Why is there the usual political partisanship? Thomas Sowell (Part 1)

One of the curious things about political opinions is how often the same people line up on opposite sides of different issues. The issues themselves may have no intrinsic connection with each other. They may range from military spending to drug laws to monetary policy to education. Yet the same familiar faces can be found glaring at each other from opposite sides of the political fence, again and again. It happens too often to be coincidence and it is too uncontrolled to be a plot. 
A closer look at the arguments on both sides often shows that they are reasoning from fundamentally different premises. These different premises—often implicit—are what provide the consistency behind the repeated opposition of individuals and groups on numerous, unrelated issues. They have different visions of how the world works...

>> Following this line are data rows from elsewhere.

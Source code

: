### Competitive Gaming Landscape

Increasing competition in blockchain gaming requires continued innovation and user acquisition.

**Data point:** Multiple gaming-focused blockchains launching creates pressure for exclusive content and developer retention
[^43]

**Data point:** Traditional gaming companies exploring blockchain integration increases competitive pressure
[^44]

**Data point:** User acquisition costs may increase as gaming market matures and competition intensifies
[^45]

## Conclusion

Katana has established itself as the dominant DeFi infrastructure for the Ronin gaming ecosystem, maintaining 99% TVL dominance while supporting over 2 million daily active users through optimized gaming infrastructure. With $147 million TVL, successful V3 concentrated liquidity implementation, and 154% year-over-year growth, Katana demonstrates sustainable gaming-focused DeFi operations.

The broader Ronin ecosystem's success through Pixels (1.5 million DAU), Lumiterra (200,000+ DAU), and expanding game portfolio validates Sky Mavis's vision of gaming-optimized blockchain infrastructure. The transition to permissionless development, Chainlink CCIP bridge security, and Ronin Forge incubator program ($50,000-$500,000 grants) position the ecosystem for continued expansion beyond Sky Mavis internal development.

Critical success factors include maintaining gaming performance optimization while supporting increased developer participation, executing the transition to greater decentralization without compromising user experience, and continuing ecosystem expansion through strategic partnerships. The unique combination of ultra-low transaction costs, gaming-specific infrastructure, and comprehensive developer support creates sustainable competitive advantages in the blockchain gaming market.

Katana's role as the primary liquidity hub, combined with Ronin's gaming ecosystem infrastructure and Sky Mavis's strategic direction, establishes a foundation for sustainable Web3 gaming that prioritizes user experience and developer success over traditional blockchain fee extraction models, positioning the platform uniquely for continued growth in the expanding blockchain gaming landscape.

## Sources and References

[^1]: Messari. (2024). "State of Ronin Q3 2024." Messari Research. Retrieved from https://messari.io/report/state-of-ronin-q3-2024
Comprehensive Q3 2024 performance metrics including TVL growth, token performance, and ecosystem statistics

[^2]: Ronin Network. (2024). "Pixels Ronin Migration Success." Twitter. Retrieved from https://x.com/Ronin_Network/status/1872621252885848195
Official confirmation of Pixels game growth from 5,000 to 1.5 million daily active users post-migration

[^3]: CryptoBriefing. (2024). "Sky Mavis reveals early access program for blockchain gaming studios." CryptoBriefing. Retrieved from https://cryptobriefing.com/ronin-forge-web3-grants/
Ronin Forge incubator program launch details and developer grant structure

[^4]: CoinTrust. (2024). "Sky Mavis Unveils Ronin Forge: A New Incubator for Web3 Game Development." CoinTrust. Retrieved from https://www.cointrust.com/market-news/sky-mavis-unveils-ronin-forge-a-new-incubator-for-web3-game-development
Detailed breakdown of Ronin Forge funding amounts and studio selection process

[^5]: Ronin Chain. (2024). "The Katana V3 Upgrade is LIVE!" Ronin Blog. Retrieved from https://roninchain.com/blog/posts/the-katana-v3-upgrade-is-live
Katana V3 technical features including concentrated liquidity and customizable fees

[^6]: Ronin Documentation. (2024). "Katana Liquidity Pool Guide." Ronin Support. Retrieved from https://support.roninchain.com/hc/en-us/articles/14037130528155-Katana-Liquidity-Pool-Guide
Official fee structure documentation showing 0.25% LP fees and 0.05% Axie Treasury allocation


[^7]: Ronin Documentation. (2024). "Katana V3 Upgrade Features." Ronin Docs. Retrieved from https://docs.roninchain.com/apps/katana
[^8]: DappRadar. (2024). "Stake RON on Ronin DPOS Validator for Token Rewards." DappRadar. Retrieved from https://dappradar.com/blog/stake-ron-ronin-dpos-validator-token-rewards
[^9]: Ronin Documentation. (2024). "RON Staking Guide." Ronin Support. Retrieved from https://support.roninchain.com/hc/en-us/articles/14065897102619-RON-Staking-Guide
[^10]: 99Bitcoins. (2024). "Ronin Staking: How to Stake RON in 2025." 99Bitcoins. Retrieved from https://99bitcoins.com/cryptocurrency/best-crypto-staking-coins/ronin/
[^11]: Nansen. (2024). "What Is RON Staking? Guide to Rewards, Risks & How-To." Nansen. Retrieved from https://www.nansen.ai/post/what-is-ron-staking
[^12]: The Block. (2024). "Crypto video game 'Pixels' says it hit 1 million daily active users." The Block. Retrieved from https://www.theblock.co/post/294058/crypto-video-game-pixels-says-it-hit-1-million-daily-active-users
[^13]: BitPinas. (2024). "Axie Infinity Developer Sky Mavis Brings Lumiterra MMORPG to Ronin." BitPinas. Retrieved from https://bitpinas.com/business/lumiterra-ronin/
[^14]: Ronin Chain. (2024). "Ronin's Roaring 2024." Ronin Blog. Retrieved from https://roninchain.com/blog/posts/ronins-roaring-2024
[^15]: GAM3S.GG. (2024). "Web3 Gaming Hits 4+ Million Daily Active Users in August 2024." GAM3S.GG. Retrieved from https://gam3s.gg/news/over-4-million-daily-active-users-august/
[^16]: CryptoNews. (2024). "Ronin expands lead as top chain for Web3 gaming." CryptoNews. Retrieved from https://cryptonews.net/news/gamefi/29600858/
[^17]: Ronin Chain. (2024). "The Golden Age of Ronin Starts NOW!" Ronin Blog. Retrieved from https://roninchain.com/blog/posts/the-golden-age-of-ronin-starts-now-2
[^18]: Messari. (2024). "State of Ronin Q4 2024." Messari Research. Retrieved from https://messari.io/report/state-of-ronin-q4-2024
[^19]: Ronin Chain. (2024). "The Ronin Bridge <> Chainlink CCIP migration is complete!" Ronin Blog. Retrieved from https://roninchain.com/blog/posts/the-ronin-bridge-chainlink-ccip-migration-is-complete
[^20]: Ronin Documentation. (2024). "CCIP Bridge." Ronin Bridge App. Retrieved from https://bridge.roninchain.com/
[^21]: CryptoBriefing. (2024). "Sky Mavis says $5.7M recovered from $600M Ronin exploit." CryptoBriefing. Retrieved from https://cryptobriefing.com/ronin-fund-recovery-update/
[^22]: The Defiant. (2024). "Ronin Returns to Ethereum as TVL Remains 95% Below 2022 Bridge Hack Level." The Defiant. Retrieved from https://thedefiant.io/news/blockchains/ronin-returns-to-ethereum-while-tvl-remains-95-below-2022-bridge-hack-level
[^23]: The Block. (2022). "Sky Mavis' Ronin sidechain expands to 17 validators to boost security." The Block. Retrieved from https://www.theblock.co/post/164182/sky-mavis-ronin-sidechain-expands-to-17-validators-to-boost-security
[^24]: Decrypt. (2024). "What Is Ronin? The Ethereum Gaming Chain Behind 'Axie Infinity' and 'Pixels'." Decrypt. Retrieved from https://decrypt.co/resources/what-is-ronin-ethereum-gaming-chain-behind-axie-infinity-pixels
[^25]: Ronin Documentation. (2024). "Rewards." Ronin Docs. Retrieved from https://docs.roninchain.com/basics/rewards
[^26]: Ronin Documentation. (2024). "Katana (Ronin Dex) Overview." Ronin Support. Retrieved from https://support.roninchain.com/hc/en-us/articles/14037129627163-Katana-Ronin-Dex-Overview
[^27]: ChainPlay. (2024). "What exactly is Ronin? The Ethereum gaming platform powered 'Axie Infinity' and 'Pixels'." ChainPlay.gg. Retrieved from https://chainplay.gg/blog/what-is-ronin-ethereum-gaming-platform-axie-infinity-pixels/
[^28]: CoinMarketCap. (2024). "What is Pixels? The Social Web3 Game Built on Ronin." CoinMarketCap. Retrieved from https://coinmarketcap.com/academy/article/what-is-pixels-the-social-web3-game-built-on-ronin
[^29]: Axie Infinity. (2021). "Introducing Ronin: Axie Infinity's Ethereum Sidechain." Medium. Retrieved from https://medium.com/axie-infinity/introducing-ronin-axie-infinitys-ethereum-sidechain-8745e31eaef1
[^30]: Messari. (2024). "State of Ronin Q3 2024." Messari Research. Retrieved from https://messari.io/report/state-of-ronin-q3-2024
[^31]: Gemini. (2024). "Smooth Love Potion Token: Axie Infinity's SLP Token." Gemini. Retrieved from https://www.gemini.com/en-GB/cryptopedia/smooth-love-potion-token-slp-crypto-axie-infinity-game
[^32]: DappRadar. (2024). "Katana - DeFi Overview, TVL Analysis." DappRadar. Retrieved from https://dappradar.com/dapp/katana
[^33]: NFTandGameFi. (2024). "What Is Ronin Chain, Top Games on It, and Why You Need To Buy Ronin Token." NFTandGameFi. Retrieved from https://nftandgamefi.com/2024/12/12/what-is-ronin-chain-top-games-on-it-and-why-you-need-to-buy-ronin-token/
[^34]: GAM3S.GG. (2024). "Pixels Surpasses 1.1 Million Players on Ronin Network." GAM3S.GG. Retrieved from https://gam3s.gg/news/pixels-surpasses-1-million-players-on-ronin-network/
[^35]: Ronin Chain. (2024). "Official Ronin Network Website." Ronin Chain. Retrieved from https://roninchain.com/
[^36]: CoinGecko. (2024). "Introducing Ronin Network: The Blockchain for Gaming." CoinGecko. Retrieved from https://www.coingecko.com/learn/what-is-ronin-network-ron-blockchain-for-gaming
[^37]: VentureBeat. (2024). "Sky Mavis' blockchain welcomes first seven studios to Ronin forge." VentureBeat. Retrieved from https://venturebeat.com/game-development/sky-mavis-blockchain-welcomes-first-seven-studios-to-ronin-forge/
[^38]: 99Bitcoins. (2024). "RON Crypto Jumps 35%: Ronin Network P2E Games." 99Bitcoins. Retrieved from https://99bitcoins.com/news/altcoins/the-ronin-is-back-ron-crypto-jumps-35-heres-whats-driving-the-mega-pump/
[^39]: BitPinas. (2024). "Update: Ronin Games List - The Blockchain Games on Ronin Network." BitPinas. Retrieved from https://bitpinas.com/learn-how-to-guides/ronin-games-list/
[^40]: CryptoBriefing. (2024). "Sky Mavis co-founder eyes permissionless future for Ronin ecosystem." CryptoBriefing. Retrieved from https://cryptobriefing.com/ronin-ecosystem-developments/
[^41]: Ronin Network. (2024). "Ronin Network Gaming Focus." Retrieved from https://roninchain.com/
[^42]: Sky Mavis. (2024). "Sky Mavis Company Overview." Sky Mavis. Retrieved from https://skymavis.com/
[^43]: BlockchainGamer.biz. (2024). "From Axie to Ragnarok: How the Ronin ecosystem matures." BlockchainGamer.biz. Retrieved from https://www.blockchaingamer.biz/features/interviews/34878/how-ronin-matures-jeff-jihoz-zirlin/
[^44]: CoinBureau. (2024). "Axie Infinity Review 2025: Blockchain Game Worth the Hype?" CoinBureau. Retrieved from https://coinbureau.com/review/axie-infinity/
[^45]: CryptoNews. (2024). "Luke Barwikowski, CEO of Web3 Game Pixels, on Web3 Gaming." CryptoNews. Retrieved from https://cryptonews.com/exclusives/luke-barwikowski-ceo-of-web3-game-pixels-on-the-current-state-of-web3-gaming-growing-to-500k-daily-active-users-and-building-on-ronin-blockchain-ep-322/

"Whatever one’s vision, other visions are easily misunderstood—not only because of caricatures produced by polemics but also because the very words used (“equality,” “freedom,” “justice,” “power”) mean entirely different things in the context of different presuppositions. It is not mere misunderstanding but the inherent logic of each vision which leads to these semantic differences, as well as to substantively different conclusions across a wide spectrum of issues. Visions are inherently in conflict, quite aside form the misunderstandings, hostilities, or intransigence generated in the course of polemics" 
According to Thomas Sowell, the answer to the question is that there are two visions which often dominate political conflict (compared to interests). Those visions are the constrained vision and the unconstrained vision.